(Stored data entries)
****

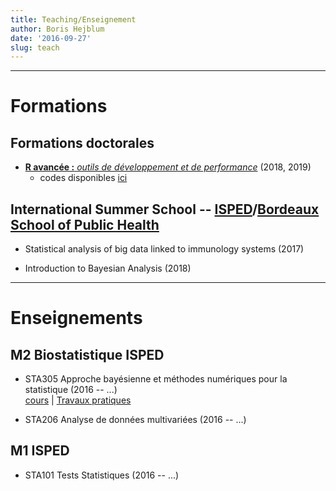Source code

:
 ```yaml
---
title: Teaching/Enseignement
author: Boris Hejblum
date: '2016-09-27'
slug: teach
---
```





* * *

# **Formations**

## Formations doctorales

 * [**R avancée :** *outils de développement et de performance*](https://r-dev-perf.borishejblum.science)  (2018, 2019)  
    + codes disponibles [ici](/files/mypkgr_0.0.0.9000.tar.gz)

## International Summer School -- [ISPED](http://www.isped.u-bordeaux.fr/Formation/Ecoled%C3%A9t%C3%A9.aspx)/[Bordeaux School of Public Health](http://bss-publichealth.u-bordeaux.fr/en/Program/Course-n-1-Statistical-analysis-of-big-data-linked-to-immunology-systems/r742.html)
  
  * Statistical analysis of big data linked to immunology systems (2017)

  * Introduction to Bayesian Analysis (2018)

* * *

# **Enseignements**

## M2 Biostatistique ISPED

  * STA305 Approche bayésienne et méthodes numériques pour la statistique (2016 -- ...)  
  <a href="/files/STA305cours_etud.pdf" target="_blank">cours</a> | <a href="/html/STA305_TP_enonce.html" target="_blank">Travaux pratiques</a>
  
  * STA206 Analyse de données multivariées (2016 -- ...)


## M1 ISPED

  * STA101 Tests Statistiques (2016 -- ...)


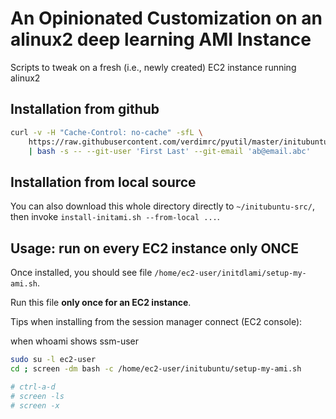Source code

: # An Opinionated Customization on an alinux2 deep learning AMI Instance

Scripts to tweak on a fresh (i.e., newly created) EC2 instance running alinux2

## Installation from github

```bash
curl -v -H "Cache-Control: no-cache" -sfL \
    https://raw.githubusercontent.com/verdimrc/pyutil/master/initubuntu/install-initami.sh \
    | bash -s -- --git-user 'First Last' --git-email 'ab@email.abc'
```

## Installation from local source

You can also download this whole directory directly to `~/initubuntu-src/`,
then invoke `install-initami.sh --from-local ...`.

## Usage: run on every EC2 instance only ONCE

Once installed, you should see file `/home/ec2-user/initdlami/setup-my-ami.sh`.

Run this file **only once for an EC2 instance**.

Tips when installing from the session manager connect (EC2 console):

when whoami shows ssm-user

```bash
sudo su -l ec2-user
cd ; screen -dm bash -c /home/ec2-user/initubuntu/setup-my-ami.sh

# ctrl-a-d
# screen -ls
# screen -x
```
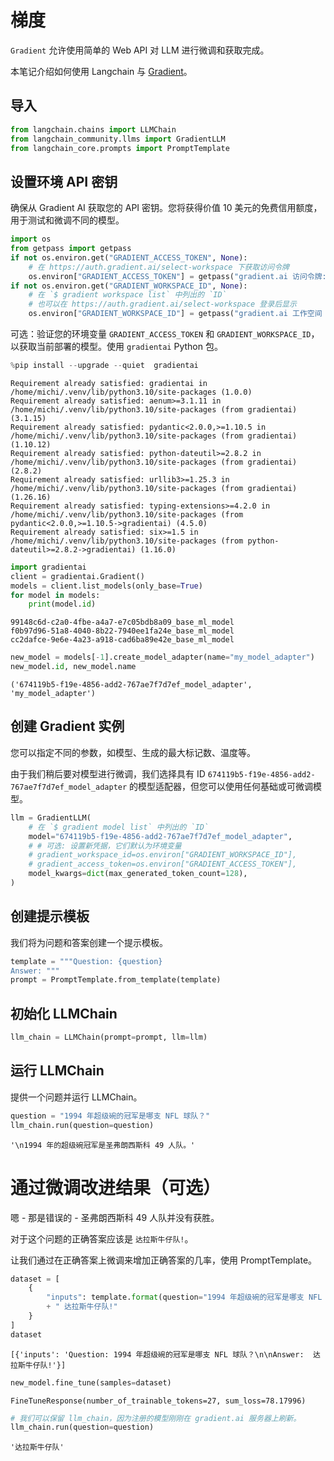 # 梯度

`Gradient` 允许使用简单的 Web API 对 LLM 进行微调和获取完成。

本笔记介绍如何使用 Langchain 与 [Gradient](https://gradient.ai/)。

## 导入

```python
from langchain.chains import LLMChain
from langchain_community.llms import GradientLLM
from langchain_core.prompts import PromptTemplate
```

## 设置环境 API 密钥

确保从 Gradient AI 获取您的 API 密钥。您将获得价值 10 美元的免费信用额度，用于测试和微调不同的模型。

```python
import os
from getpass import getpass
if not os.environ.get("GRADIENT_ACCESS_TOKEN", None):
    # 在 https://auth.gradient.ai/select-workspace 下获取访问令牌
    os.environ["GRADIENT_ACCESS_TOKEN"] = getpass("gradient.ai 访问令牌:")
if not os.environ.get("GRADIENT_WORKSPACE_ID", None):
    # 在 `$ gradient workspace list` 中列出的 `ID`
    # 也可以在 https://auth.gradient.ai/select-workspace 登录后显示
    os.environ["GRADIENT_WORKSPACE_ID"] = getpass("gradient.ai 工作空间 ID:")
```

可选：验证您的环境变量 `GRADIENT_ACCESS_TOKEN` 和 `GRADIENT_WORKSPACE_ID`，以获取当前部署的模型。使用 `gradientai` Python 包。

```python
%pip install --upgrade --quiet  gradientai
```

```output
Requirement already satisfied: gradientai in /home/michi/.venv/lib/python3.10/site-packages (1.0.0)
Requirement already satisfied: aenum>=3.1.11 in /home/michi/.venv/lib/python3.10/site-packages (from gradientai) (3.1.15)
Requirement already satisfied: pydantic<2.0.0,>=1.10.5 in /home/michi/.venv/lib/python3.10/site-packages (from gradientai) (1.10.12)
Requirement already satisfied: python-dateutil>=2.8.2 in /home/michi/.venv/lib/python3.10/site-packages (from gradientai) (2.8.2)
Requirement already satisfied: urllib3>=1.25.3 in /home/michi/.venv/lib/python3.10/site-packages (from gradientai) (1.26.16)
Requirement already satisfied: typing-extensions>=4.2.0 in /home/michi/.venv/lib/python3.10/site-packages (from pydantic<2.0.0,>=1.10.5->gradientai) (4.5.0)
Requirement already satisfied: six>=1.5 in /home/michi/.venv/lib/python3.10/site-packages (from python-dateutil>=2.8.2->gradientai) (1.16.0)
```

```python
import gradientai
client = gradientai.Gradient()
models = client.list_models(only_base=True)
for model in models:
    print(model.id)
```

```output
99148c6d-c2a0-4fbe-a4a7-e7c05bdb8a09_base_ml_model
f0b97d96-51a8-4040-8b22-7940ee1fa24e_base_ml_model
cc2dafce-9e6e-4a23-a918-cad6ba89e42e_base_ml_model
```

```python
new_model = models[-1].create_model_adapter(name="my_model_adapter")
new_model.id, new_model.name
```

```output
('674119b5-f19e-4856-add2-767ae7f7d7ef_model_adapter', 'my_model_adapter')
```

## 创建 Gradient 实例

您可以指定不同的参数，如模型、生成的最大标记数、温度等。

由于我们稍后要对模型进行微调，我们选择具有 ID `674119b5-f19e-4856-add2-767ae7f7d7ef_model_adapter` 的模型适配器，但您可以使用任何基础或可微调模型。

```python
llm = GradientLLM(
    # 在 `$ gradient model list` 中列出的 `ID`
    model="674119b5-f19e-4856-add2-767ae7f7d7ef_model_adapter",
    # # 可选: 设置新凭据，它们默认为环境变量
    # gradient_workspace_id=os.environ["GRADIENT_WORKSPACE_ID"],
    # gradient_access_token=os.environ["GRADIENT_ACCESS_TOKEN"],
    model_kwargs=dict(max_generated_token_count=128),
)
```

## 创建提示模板

我们将为问题和答案创建一个提示模板。

```python
template = """Question: {question}
Answer: """
prompt = PromptTemplate.from_template(template)
```

## 初始化 LLMChain

```python
llm_chain = LLMChain(prompt=prompt, llm=llm)
```

## 运行 LLMChain

提供一个问题并运行 LLMChain。

```python
question = "1994 年超级碗的冠军是哪支 NFL 球队？"
llm_chain.run(question=question)
```

```output
'\n1994 年的超级碗冠军是圣弗朗西斯科 49 人队。'
```

# 通过微调改进结果（可选）

嗯 - 那是错误的 - 圣弗朗西斯科 49 人队并没有获胜。

对于这个问题的正确答案应该是 `达拉斯牛仔队!`。

让我们通过在正确答案上微调来增加正确答案的几率，使用 PromptTemplate。

```python
dataset = [
    {
        "inputs": template.format(question="1994 年超级碗的冠军是哪支 NFL 球队？")
        + " 达拉斯牛仔队!"
    }
]
dataset
```

```output
[{'inputs': 'Question: 1994 年超级碗的冠军是哪支 NFL 球队？\n\nAnswer:  达拉斯牛仔队!'}]
```

```python
new_model.fine_tune(samples=dataset)
```

```output
FineTuneResponse(number_of_trainable_tokens=27, sum_loss=78.17996)
```

```python
# 我们可以保留 llm_chain，因为注册的模型刚刚在 gradient.ai 服务器上刷新。
llm_chain.run(question=question)
```

```output
'达拉斯牛仔队'
```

****

EXERCISE DETAILS - What is needed is each line from the records with the word "pydantic" in it.

WRITTEN RESPONSE -
Requirement already satisfied: pydantic<2.0.0,>=1.10.5 in /home/michi/.venv/lib/python3.10/site-packages (from gradientai) (1.10.12)
Requirement already satisfied: typing-extensions>=4.2.0 in /home/michi/.venv/lib/python3.10/site-packages (from pydantic<2.0.0,>=1.10.5->gradientai) (4.5.0)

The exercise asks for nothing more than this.